Work request » Exactly reproduce the lines from the line that has "working environment and" down to the last line of the entries, inclusive.

Dataset entries
***
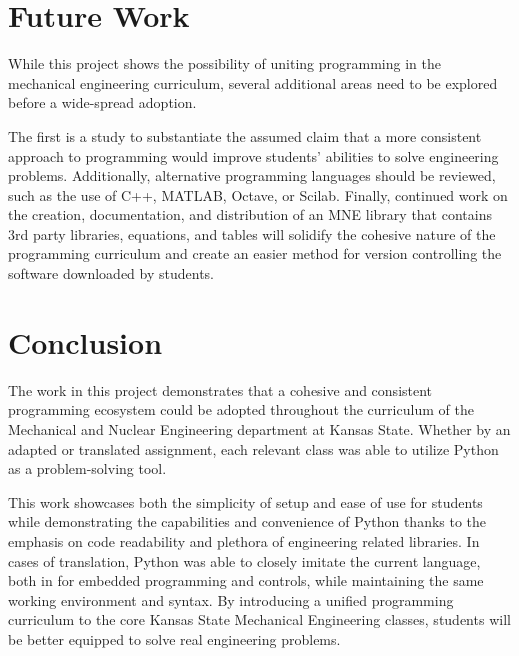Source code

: \section{Future Work}

While this project shows the possibility of uniting programming in the mechanical 
engineering curriculum, several additional areas need to be explored before a 
wide-spread adoption. 

The first is a study to substantiate the assumed claim that a more 
consistent approach to programming would improve students' abilities to solve
engineering problems. Additionally, alternative programming languages should be
reviewed, such as the use of C++, MATLAB, Octave, or Scilab. 
Finally, continued work on the creation, documentation, and distribution
of an MNE library that contains 3rd party libraries, equations, and tables
will solidify the cohesive nature of the programming curriculum and create an
easier method for version controlling the software downloaded by students.

\section{Conclusion}

The work in this project demonstrates that a cohesive and consistent programming 
ecosystem could be adopted throughout the curriculum of the Mechanical and 
Nuclear Engineering department at Kansas State. Whether by an adapted or translated
assignment, each relevant class was able to utilize Python as a problem-solving 
tool. 

This work showcases both the simplicity of setup and ease of use for students
while demonstrating the capabilities and convenience of Python thanks to the 
emphasis on code readability and plethora of engineering related libraries.
In cases of translation, Python was able to closely imitate the current language,
both in for embedded programming and controls, while maintaining the same 
working environment and syntax. By introducing a unified programming curriculum
to the core Kansas State Mechanical Engineering classes, students will be better
equipped to solve real engineering problems.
***
Response to the task »
working environment and syntax. By introducing a unified programming curriculum
to the core Kansas State Mechanical Engineering classes, students will be better
equipped to solve real engineering problems.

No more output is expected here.